▶ TRY IT
Would you return the lines between the one holding "# Geode cluster with Docker compose" and the one holding "Using one Docker", inclusive, and only those, exactly as they stand in the listing below?

-- Opening Marker --

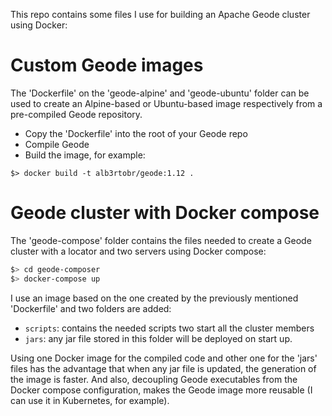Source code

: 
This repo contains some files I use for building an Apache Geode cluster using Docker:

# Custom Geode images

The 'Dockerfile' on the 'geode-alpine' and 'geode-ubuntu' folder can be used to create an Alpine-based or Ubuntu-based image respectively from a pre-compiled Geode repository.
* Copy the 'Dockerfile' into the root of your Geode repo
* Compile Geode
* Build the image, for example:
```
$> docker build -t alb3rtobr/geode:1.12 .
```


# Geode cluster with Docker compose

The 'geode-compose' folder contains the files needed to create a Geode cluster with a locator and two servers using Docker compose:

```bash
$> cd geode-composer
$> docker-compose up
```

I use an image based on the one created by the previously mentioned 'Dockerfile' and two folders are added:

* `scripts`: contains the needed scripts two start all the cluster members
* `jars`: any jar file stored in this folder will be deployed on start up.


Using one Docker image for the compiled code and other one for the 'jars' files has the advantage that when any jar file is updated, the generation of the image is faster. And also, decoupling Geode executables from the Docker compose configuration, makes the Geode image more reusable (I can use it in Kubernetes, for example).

-- Closing Marker --
-- Opening Marker --

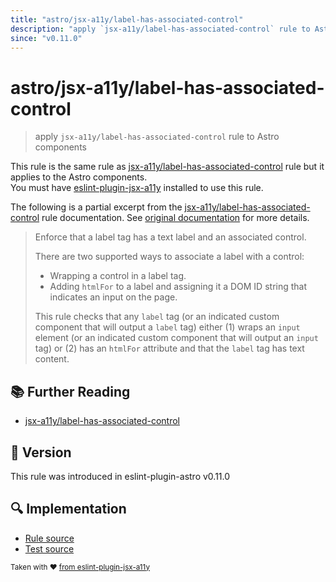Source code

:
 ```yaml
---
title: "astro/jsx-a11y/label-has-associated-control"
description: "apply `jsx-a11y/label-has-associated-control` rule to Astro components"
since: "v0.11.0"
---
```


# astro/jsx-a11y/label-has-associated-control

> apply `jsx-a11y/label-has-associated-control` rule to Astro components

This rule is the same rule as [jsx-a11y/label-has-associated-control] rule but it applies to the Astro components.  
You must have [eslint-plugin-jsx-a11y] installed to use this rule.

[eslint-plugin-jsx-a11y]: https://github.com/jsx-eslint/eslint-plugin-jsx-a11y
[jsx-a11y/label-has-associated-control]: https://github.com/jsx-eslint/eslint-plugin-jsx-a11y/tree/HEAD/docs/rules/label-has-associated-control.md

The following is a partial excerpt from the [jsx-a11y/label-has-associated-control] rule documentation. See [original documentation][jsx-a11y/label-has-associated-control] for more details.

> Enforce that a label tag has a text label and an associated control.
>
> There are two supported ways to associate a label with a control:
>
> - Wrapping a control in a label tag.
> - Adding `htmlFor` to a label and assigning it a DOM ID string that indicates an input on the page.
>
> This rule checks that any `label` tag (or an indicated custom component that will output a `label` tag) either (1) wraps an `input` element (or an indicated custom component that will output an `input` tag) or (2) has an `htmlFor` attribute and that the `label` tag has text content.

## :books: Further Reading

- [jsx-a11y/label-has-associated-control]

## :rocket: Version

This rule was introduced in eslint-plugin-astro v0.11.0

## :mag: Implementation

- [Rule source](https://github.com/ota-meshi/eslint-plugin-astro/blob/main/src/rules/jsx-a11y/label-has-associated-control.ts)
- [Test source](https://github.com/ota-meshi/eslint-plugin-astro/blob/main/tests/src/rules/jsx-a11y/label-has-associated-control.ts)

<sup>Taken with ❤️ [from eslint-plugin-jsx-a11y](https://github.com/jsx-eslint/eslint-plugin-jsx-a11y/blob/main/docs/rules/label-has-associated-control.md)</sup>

-- Closing Marker --

▶ WRITTEN RESPONSE
# Geode cluster with Docker compose

The 'geode-compose' folder contains the files needed to create a Geode cluster with a locator and two servers using Docker compose:

```bash
$> cd geode-composer
$> docker-compose up
```

I use an image based on the one created by the previously mentioned 'Dockerfile' and two folders are added:

* `scripts`: contains the needed scripts two start all the cluster members
* `jars`: any jar file stored in this folder will be deployed on start up.


Using one Docker image for the compiled code and other one for the 'jars' files has the advantage that when any jar file is updated, the generation of the image is faster. And also, decoupling Geode executables from the Docker compose configuration, makes the Geode image more reusable (I can use it in Kubernetes, for example).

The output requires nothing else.